1st class (Reading): “I slept”
2nd class (Math): “I slept”
I show up at this point to take him to his psychologist appointment and the teacher’s aid says energetically “We’ve had a GREAT day!” then when I prompted Tommy with “What have you learned?” and he replied “Nothing. I’ve been sleeping” the aid responded with “well, we’ve had a little problem with sleeping today.”

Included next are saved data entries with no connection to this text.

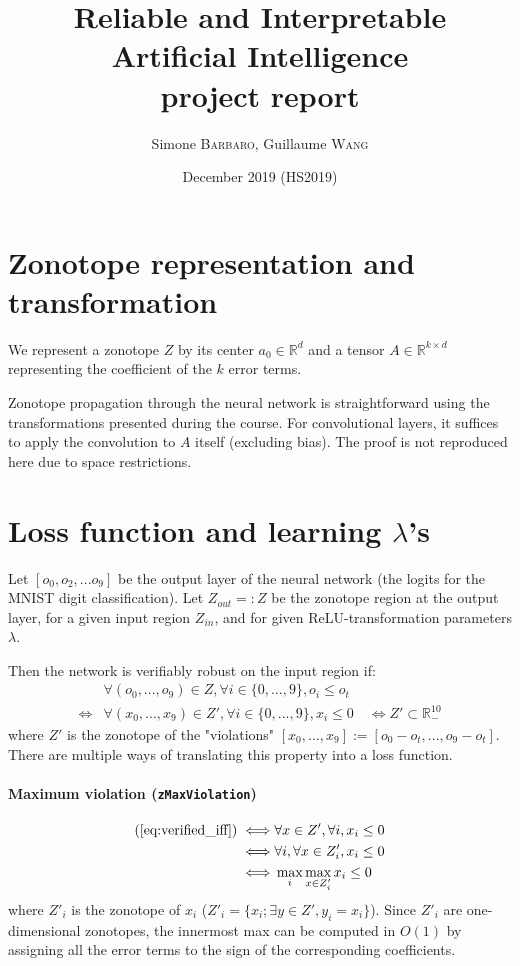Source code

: \documentclass{article}
\title{Reliable and Interpretable Artificial Intelligence \\ project report}
\author{Simone \textsc{Barbaro}, Guillaume \textsc{Wang}}
\date{\small{ December 2019 (HS2019)}}
\newcommand{\RR}{\mathbb{R}}
\begin{document}
\maketitle

\section{Zonotope representation and transformation}

We represent a zonotope $Z$ by its center $a_0 \in \RR^d$ and a tensor $A \in \RR^{k \times d}$ representing the coefficient of the $k$ error terms.

Zonotope propagation through the neural network is straightforward using the transformations presented during the course.
For convolutional layers, it suffices to apply the convolution to $A$ itself (excluding bias).
The proof is not reproduced here due to space restrictions.

\section{Loss function and learning \texorpdfstring{$\lambda$'s}{lambdas}}

Let $[o_0, o_2, ... o_9]$ be the output layer of the neural network (the logits for the MNIST digit classification). 
Let $Z_{out} =: Z$ be the zonotope region at the output layer, for a given input region $Z_{in}$, and for given ReLU-transformation parameters $\lambda$.

Then the network is verifiably robust on the input region if:
\begin{align}
    &\forall (o_0, ..., o_9) \in Z, \forall i \in \{0, ..., 9\}, o_i \leq o_t \nonumber \\
    \iff & \forall (x_0, ..., x_9) \in Z', \forall i \in \{0, ..., 9\}, x_i \leq 0 \nonumber \quad
    \iff Z' \subset \RR_{-}^{10} \label{eq:verified_iff} \tag{*}
\end{align}
where $Z'$ is the zonotope of the "violations" $[x_0, ..., x_9] := [o_0 - o_t, ..., o_9 - o_t]$.
There are multiple ways of translating this property into a loss function.

\paragraph{Maximum violation (\texttt{zMaxViolation})}
\begin{align*}
    ( \ref{eq:verified_iff} )
    \iff & \forall x \in Z', \forall i, x_i \leq 0 \\
    \iff & \forall i, \forall x \in Z'_i, x_i \leq 0 \\
    \iff & \max_i \max_{x \in Z'_i} x_i \leq 0
\end{align*}
where $Z'_i$ is the zonotope of $x_i$ ($Z'_i = \{ x_i; \exists y \in Z', y_i = x_i \}$).
Since $Z'_i$ are one-dimensional zonotopes, the innermost max can be computed in $O(1)$ by assigning all the error terms to the sign of the corresponding coefficients.
\end{document}
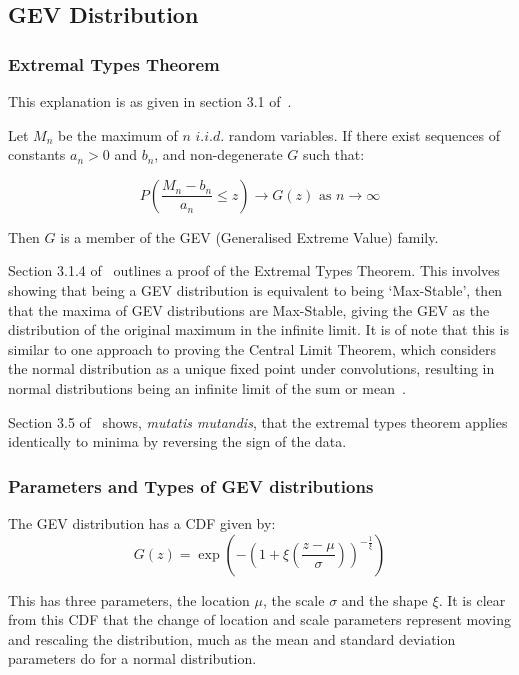 \documentclass[12pt,a4paper]{report}
\begin{document}
\subsection{GEV Distribution}\label{subsec:gev}

\subsubsection{Extremal Types Theorem}

This explanation is as given in section 3.1 of~\cite{Coles_2001}.

Let $M_n$ be the maximum of $n$ $i.i.d.$ random variables.
If there exist sequences of constants $a_n > 0$ and $b_n$, and non-degenerate $G$ such that:

\[ P\left( \frac{M_n - b_n}{a_n}  \leq z \right) \rightarrow G(z) \text{ as } n \rightarrow \infty \]

Then $G$ is a member of the GEV (Generalised Extreme Value) family.

Section 3.1.4  of~\cite{Coles_2001} outlines a proof of the Extremal Types Theorem.
This involves showing that being a GEV distribution is equivalent to being `Max-Stable',
    then that the maxima of GEV distributions are Max-Stable,
    giving the GEV as the distribution of the original maximum in the infinite limit.
It is of note that this is similar to one approach to proving the Central Limit Theorem,
    which considers the normal distribution as a unique fixed point under convolutions,
    resulting in normal distributions being an infinite limit of the sum or mean~\cite{Hamedani_Walter_1984}.

Section 3.5 of~\cite{Coles_2001} shows, \textit{mutatis mutandis},
    that the extremal types theorem applies identically to minima by reversing the sign of the data.

\subsubsection{Parameters and Types of GEV distributions}

The GEV distribution has a CDF given by:
\begin{equation}\label{eq:gevcdf}
    G(z) = \exp \left( - \left( 1 + \xi \left( \frac{z-\mu}{\sigma} \right)  \right)^{-\frac{1}{\xi}} \right)
\end{equation}

This has three parameters, the location $\mu$, the scale $\sigma$ and the shape $\xi$.
It is clear from this CDF that the change of location and scale parameters represent moving and rescaling the distribution,
    much as the mean and standard deviation parameters do for a normal distribution.
\end{document}
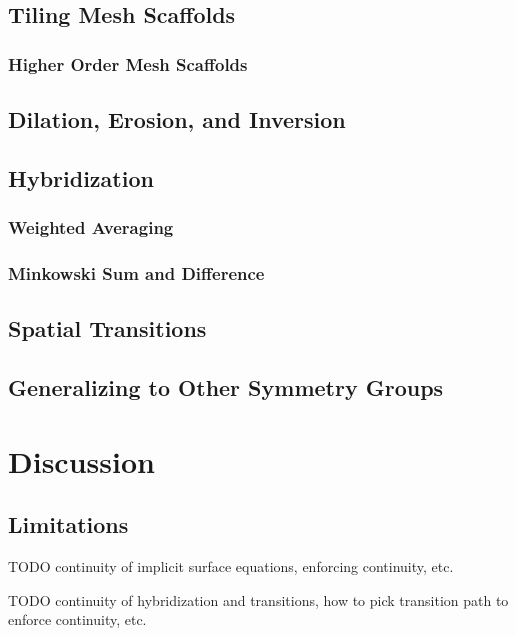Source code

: \documentclass[acmtog]{acmart}
\begin{document}
\subsection{Tiling Mesh Scaffolds}
\label{sec:tiling_mesh_scaffolds}

\subsubsection{Higher Order Mesh Scaffolds}
\label{sec:higher_order_scaffolds}

\subsection{Dilation, Erosion, and Inversion}
\label{sec:dilation_erosion_inversion}

\subsection{Hybridization}

\subsubsection{Weighted Averaging}

\subsubsection{Minkowski Sum and Difference}

\subsection{Spatial Transitions}
\label{sec:spatial_transitions}

\subsection{Generalizing to Other Symmetry Groups}

\section{Discussion}
\subsection{Limitations}
TODO continuity of implicit surface equations, enforcing continuity, etc.

TODO continuity of hybridization and transitions, how to pick transition path to enforce continuity, etc.
\end{document}
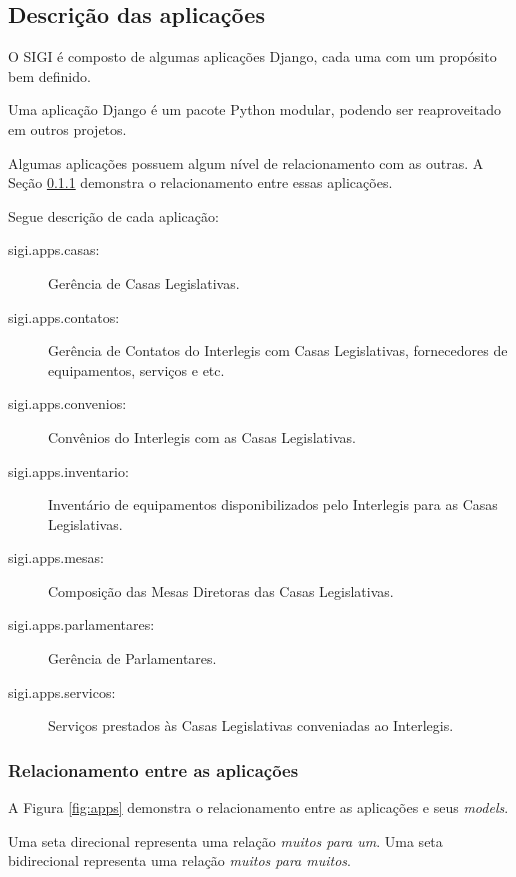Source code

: \subsection{Descrição das aplicações}
\label{sec:apps}
O SIGI é composto de algumas aplicações Django, cada uma com um
propósito bem definido.

Uma aplicação Django é um pacote Python modular, podendo ser
reaproveitado em outros projetos.

Algumas aplicações possuem algum nível de relacionamento com as
outras. A Seção \ref{sec:rel} demonstra o relacionamento entre essas
aplicações.

Segue descrição de cada aplicação:

\begin{description}
\item[sigi.apps.casas:]
  Gerência de Casas Legislativas.

\item[sigi.apps.contatos:]
  Gerência de Contatos do Interlegis com Casas Legislativas,
  fornecedores de equipamentos, serviços e etc.

\item[sigi.apps.convenios:]
  Convênios do Interlegis com as Casas Legislativas.

\item[sigi.apps.inventario:]
  Inventário de equipamentos disponibilizados pelo Interlegis para as
  Casas Legislativas.

\item[sigi.apps.mesas:]
  Composição das Mesas Diretoras das Casas Legislativas.

\item[sigi.apps.parlamentares:]
  Gerência de Parlamentares.

\item[sigi.apps.servicos:]
  Serviços prestados às Casas Legislativas conveniadas ao Interlegis.
\end{description}

\subsubsection{Relacionamento entre as aplicações}
\label{sec:rel}

A Figura \ref{fig:apps} demonstra o relacionamento entre as
aplicações e seus \emph{models}.

Uma seta direcional representa uma relação \textit{muitos para
  um}. Uma seta bidirecional representa uma relação \textit{muitos
  para muitos}.

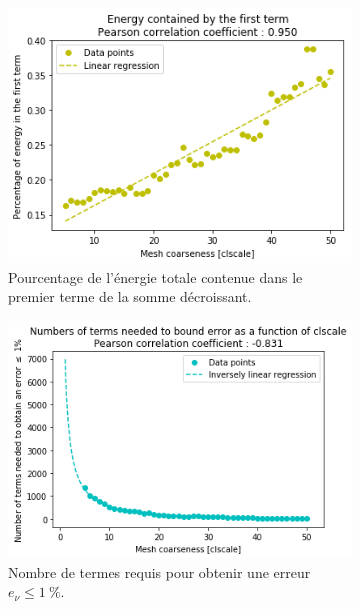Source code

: \documentclass[11pt]{article}
\begin{document}
\begin{figure}[H]
	\centering
	\begin{subfigure}[t]{0.32\textwidth}
		\centering
		\includegraphics[width=\linewidth]{clscalefirst.png}
		\caption{Pourcentage de l'énergie totale contenue dans le premier terme de la somme décroissant.}
		\label{fig:clscalefirst}
	\end{subfigure}\hfill
	\begin{subfigure}[t]{0.32\textwidth}
		\centering
		\includegraphics[width=\linewidth]{clscale1.png}
		\caption{Nombre de termes requis pour obtenir une erreur $e_{\nu} \le \SI{1}{\percent}$.}
		\label{fig:clscale1}
	\end{subfigure}\hfill
	\begin{subfigure}[t]{0.32\textwidth}
		\centering

\end{subfigure}
\end{figure}
\end{document}
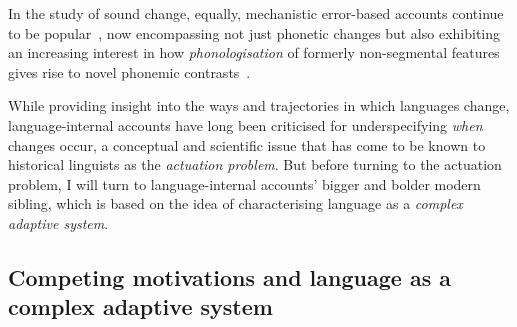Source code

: In the study of sound change, equally, mechanistic error-based accounts continue to be popular~\citep[see e.g.][who make specific reference to the importance of \emph{asymmetries} between phonetic variants to explain change]{Garrett2013}, %
now encompassing not just phonetic changes but also exhibiting an increasing interest in how \emph{phonologisation} of formerly non-segmental features gives rise to novel phonemic contrasts~\citep[e.g.][]{Kirby2013}.

While providing insight into the ways and trajectories in which languages change, language-internal accounts have long been criticised for underspecifying \emph{when} changes occur, a conceptual and scientific issue that has come to be known to historical linguists as the \emph{actuation problem}. But before turning to the actuation problem, I will turn to language-internal accounts' bigger and bolder modern sibling, which is based on the idea of characterising language as a \emph{complex adaptive system}.



\subsection{Competing motivations and language as a complex adaptive system}
\label{sec:lcas}

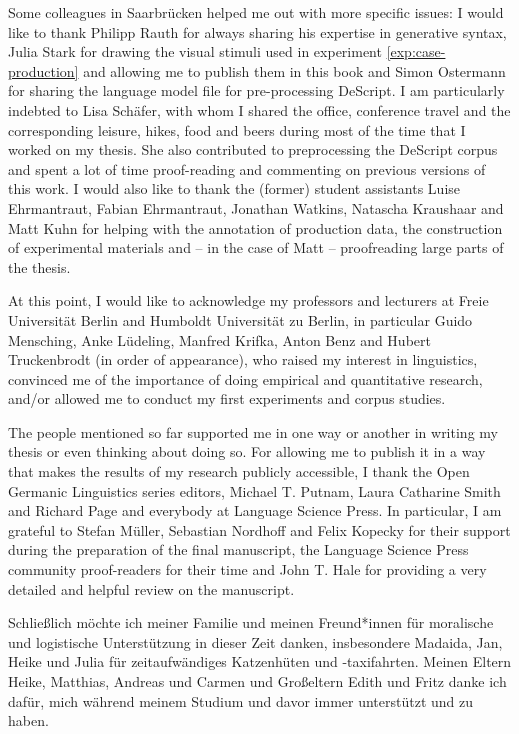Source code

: Some colleagues in Saarbrücken helped me out with more specific issues: I would like to thank Philipp Rauth for always sharing his expertise in generative syntax, Julia Stark for drawing the visual stimuli used in experiment \ref{exp:case-production} and allowing me to publish them in this book and Simon Ostermann for sharing the language model file for pre-processing DeScript. I am particularly indebted to Lisa Schäfer, with whom I shared the office, conference travel and the corresponding leisure, hikes, food and beers during most of the time that I worked on my thesis. She also contributed to preprocessing the DeScript corpus and spent a lot of time proof-reading and commenting on previous versions of this work. I would also like to thank the (former) student assistants Luise Ehrmantraut, Fabian Ehrmantraut, Jonathan Watkins, Natascha Kraushaar and Matt Kuhn for helping with the annotation of production data, the construction of experimental materials and -- in the case of Matt -- proofreading large parts of the thesis.

At this point, I would like to acknowledge my professors and lecturers at Freie Universität Berlin and Humboldt Universität zu Berlin, in particular Guido Mensching, Anke Lüdeling, Manfred Krifka, Anton Benz and Hubert Truckenbrodt (in order of appearance), who raised my interest in linguistics, convinced me of the importance of doing empirical and quantitative research, and/or allowed me to conduct my first experiments and corpus studies.

The people mentioned so far supported me in one way or another in writing my thesis or even thinking about doing so. For allowing me to publish it in a way that makes the results of my research publicly accessible, I thank the Open Germanic Linguistics series editors, Michael T. Putnam, Laura Catharine Smith and Richard Page and everybody at Language Science Press. In particular, I am grateful to Stefan Müller, Sebastian Nordhoff and Felix Kopecky for their support during the preparation of the final manuscript, the Language Science Press community proof-readers for their time and John T. Hale for providing a very detailed and helpful review on the manuscript.

Schließlich möchte ich meiner Familie und meinen Freund*innen für morali\-sche und logistische Unterstützung in dieser Zeit danken, insbesondere Madaida, Jan, Heike und Julia für zeitaufwändiges Katzenhüten und -taxifahrten. Mei\-nen Eltern Heike, Matthias, Andreas und Carmen und Großeltern Edith und Fritz danke ich dafür, mich während meinem Studium und davor immer unterstützt und zu haben.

During the car trip to the doctor’s office Tommy acted wacky and I guess worked himself up a bit. At the doctor’s office he sat in the lobby silently passing noxious gas and reading. The doctor took me in the office first and we talked until Tommy knocked on the door and joined us. He was really turning on the immature behavior. We talked together with Tommy about how he has substituted the nose picking for the eye rolling and we even told him he was going to force himself to do the eye rolling since we brought it up (and he did). Tommy insisted “I still do the eye rolling” which has almost completely stopped. When Tommy started making spit bubbles and declaring “I’m not making spit bubbles” I said “Tommy, I can’t sit here and talk while you do that” and I got up and left the room.
After the appointment I took Tommy to the eye glass shop to fix his glasses that he broke when trying to get out of doing school work. Tommy’s mind thinks “If they are fixing my glasses, I can’t see to work” but the consequence was that he went a week with a wad of tape holding his glasses together. Turns out his frame is discontinued so the warantee is gone. I thought I’d be buying him a new pair right there (actually, I wouldn’t do that without coordinating it with an eye exam and checking on insurance coverage). The glasses shop fixed him up with a stem that almost matches his frames. It won’t be long before we are buying him new glasses. He got very excited at the prospect of picking out new frames; however, I don’t see that as a proper lesson. It would reinforce the behavior “break glasses” == “mom and dad buy me new glasses”!
Next I took Tommy home. He wanted to stop at Sonic but I didn’t think his behavior constituted the reward of fast food plus I thought I could use his eatting time to yank the starter from the Jeep. Then as I took him home I could kill two birds with one stone (didn’t happen). After his mother, Tommy and I debated whether or not to keep him home, I decided to let him go back on the school with the urging “to prove us you can work.”
Tommy checked himself in (that was fun just dropping him off and not having to run up to the office with him!), went to his classroom, then to science class where he did not sleep—instead he read a fiction book that was unrelated to the class.
Basically, Tommy blew the day off, did nothing, and was congratulated by his teachers for his outstanding performance!
When he came home he had homework and did it (Mom will have to report the afternoon as I was out of pocket working on the computer and the Jeep) took a break and when I discovered some forgotten math homework he did that too. As I recall, there was much attitude and ugliness in the afternoon and evening. He was so bad that he was sent to bed without a bath (smelly day tomorrow!).